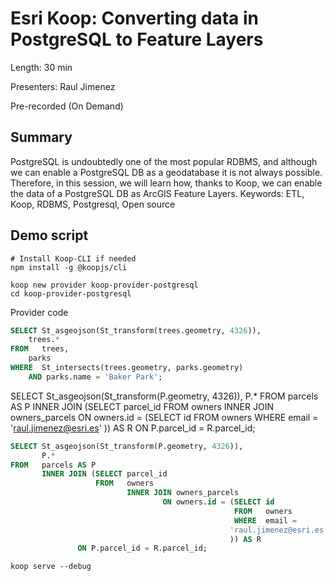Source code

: # Esri Koop: Converting data in PostgreSQL to Feature Layers

Length: 30 min

Presenters: Raul Jimenez

Pre-recorded (On Demand)

## Summary

PostgreSQL is undoubtedly one of the most popular RDBMS, and although we can enable a PostgreSQL DB as a geodatabase it is not always possible. Therefore, in this session, we will learn how, thanks to Koop, we can enable the data of a PostgreSQL DB as ArcGIS Feature Layers. Keywords: ETL, Koop, RDBMS, Postgresql, Open source

## Demo script

```
# Install Koop-CLI if needed
npm install -g @koopjs/cli

koop new provider koop-provider-postgresql
cd koop-provider-postgresql
```

Provider code

```sql
SELECT St_asgeojson(St_transform(trees.geometry, 4326)),
    trees.*
FROM   trees,
    parks
WHERE  St_intersects(trees.geometry, parks.geometry)
    AND parks.name = 'Baker Park';
```



SELECT St_asgeojson(St_transform(P.geometry, 4326)), P.* FROM   parcels AS P INNER JOIN (SELECT parcel_id FROM   owners INNER JOIN owners_parcels ON owners.id = (SELECT id FROM   owners WHERE  email = 'raul.jimenez@esri.es' )) AS R ON P.parcel_id = R.parcel_id;
```sql
SELECT St_asgeojson(St_transform(P.geometry, 4326)),
       P.*
FROM   parcels AS P
       INNER JOIN (SELECT parcel_id
                   FROM   owners
                          INNER JOIN owners_parcels
                                  ON owners.id = (SELECT id
                                                  FROM   owners
                                                  WHERE  email =
                                                 'raul.jimenez@esri.es'
                                                 )) AS R
               ON P.parcel_id = R.parcel_id; 
```

```
koop serve --debug
```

○ ○ ○

# [Task prompt]
Check each line of the records for the word "JOIN" and extract those that contain it.

# [Answer box]
SELECT St_asgeojson(St_transform(P.geometry, 4326)), P.* FROM   parcels AS P INNER JOIN (SELECT parcel_id FROM   owners INNER JOIN owners_parcels ON owners.id = (SELECT id FROM   owners WHERE  email = 'raul.jimenez@esri.es' )) AS R ON P.parcel_id = R.parcel_id;
       INNER JOIN (SELECT parcel_id
                          INNER JOIN owners_parcels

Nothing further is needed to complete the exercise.